Below are some records. Copy every line in them that holds "ingest".

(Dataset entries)
──────────

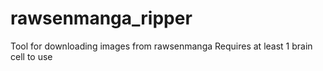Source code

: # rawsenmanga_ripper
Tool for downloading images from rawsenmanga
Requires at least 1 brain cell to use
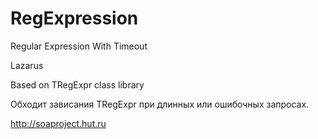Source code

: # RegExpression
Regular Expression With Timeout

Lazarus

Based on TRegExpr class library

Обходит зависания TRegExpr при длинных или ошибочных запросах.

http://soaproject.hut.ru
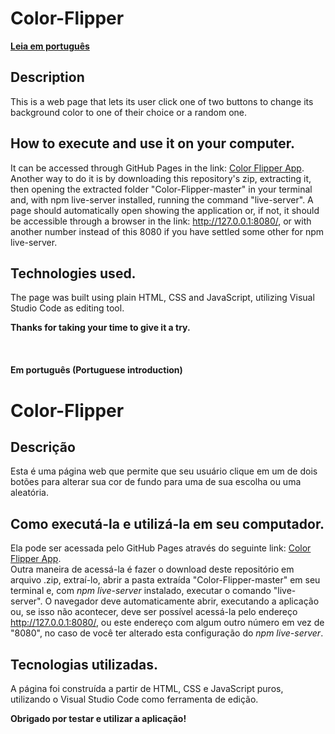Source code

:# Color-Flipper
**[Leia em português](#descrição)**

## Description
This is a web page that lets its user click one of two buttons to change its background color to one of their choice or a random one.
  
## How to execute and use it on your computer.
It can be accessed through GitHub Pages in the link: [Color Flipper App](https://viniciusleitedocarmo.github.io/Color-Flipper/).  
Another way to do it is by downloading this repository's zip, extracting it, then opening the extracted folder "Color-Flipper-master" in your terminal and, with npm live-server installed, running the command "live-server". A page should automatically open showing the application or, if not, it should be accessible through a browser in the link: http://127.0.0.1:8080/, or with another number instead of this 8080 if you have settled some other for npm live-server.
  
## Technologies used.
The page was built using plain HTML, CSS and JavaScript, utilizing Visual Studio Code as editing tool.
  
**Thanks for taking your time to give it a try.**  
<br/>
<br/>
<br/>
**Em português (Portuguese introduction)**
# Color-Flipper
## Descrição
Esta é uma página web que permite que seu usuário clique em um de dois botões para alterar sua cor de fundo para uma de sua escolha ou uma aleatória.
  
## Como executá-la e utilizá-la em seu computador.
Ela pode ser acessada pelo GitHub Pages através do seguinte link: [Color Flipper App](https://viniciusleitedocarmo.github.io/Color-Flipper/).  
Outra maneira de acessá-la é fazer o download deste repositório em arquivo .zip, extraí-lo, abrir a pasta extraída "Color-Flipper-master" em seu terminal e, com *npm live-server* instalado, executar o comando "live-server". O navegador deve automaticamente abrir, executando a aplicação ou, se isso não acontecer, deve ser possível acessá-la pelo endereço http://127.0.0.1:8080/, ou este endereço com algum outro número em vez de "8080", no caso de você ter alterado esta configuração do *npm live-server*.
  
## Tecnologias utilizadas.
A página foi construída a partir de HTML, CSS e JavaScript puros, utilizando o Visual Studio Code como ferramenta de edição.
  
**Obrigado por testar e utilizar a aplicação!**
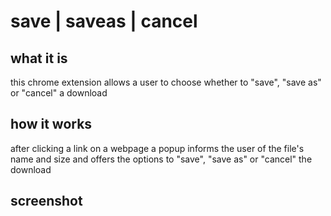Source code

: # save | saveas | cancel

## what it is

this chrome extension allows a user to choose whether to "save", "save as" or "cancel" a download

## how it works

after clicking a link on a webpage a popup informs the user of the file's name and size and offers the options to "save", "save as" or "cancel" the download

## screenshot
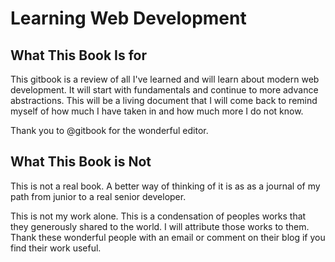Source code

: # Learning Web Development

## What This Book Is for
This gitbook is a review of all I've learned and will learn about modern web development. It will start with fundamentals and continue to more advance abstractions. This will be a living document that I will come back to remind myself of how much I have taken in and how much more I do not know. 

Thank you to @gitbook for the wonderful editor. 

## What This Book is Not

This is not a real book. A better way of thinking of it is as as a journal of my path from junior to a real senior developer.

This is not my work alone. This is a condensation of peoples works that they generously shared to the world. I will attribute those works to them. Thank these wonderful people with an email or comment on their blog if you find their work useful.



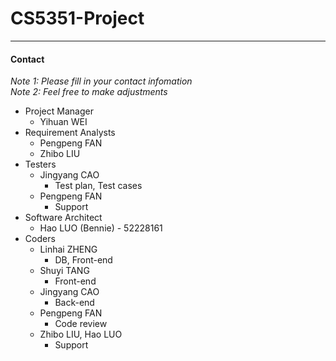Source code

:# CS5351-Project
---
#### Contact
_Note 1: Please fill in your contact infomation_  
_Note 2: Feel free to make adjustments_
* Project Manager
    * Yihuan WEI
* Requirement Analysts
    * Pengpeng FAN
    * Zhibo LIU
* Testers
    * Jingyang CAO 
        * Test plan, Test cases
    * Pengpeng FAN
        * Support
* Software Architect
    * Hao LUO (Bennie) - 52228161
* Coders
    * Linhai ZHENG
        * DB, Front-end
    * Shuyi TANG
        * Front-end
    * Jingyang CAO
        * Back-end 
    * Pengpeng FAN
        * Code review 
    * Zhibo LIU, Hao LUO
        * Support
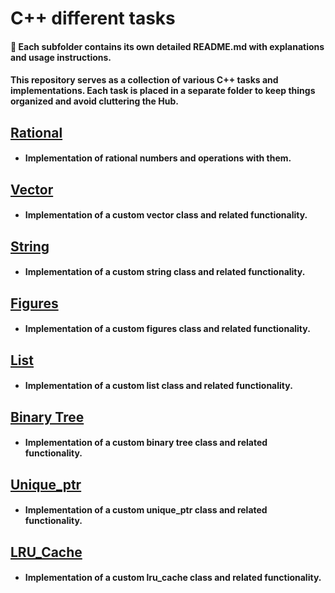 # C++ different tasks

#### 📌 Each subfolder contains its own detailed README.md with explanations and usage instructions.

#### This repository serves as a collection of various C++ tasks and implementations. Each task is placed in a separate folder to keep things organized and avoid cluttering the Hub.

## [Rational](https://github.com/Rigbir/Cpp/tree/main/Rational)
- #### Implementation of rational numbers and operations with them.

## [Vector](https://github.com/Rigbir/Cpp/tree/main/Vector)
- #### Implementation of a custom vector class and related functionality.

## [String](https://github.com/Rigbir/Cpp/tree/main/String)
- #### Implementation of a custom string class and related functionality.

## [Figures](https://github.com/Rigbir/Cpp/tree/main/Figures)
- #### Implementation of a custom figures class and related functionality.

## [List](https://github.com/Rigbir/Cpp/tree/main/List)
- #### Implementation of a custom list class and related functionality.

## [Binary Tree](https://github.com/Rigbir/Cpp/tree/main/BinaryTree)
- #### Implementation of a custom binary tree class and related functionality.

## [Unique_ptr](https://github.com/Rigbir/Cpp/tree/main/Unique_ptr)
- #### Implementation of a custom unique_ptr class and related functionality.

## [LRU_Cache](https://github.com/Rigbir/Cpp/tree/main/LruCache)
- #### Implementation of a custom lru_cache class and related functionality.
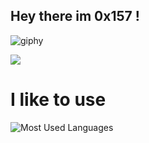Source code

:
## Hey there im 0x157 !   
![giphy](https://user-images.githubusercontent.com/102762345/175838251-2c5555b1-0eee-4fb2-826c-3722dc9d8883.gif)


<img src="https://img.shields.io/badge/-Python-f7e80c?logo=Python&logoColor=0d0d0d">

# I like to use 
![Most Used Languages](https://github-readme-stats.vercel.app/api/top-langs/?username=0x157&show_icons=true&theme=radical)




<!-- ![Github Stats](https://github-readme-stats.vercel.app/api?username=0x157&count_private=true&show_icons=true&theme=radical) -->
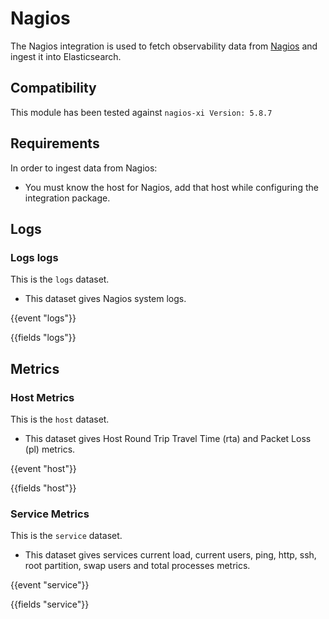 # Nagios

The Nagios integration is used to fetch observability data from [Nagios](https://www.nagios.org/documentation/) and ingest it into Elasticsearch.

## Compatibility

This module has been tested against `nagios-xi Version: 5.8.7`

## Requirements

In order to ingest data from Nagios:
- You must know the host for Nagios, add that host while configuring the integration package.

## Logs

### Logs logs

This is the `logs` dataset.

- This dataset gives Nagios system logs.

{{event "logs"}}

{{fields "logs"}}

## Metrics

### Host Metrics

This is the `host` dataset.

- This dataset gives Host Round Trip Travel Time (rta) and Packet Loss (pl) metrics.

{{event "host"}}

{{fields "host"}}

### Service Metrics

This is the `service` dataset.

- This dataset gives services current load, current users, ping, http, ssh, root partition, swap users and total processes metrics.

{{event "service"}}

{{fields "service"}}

──────────

**RESULT FOR THIS EXERCISE:**
The Nagios integration is used to fetch observability data from [Nagios](https://www.nagios.org/documentation/) and ingest it into Elasticsearch.
In order to ingest data from Nagios:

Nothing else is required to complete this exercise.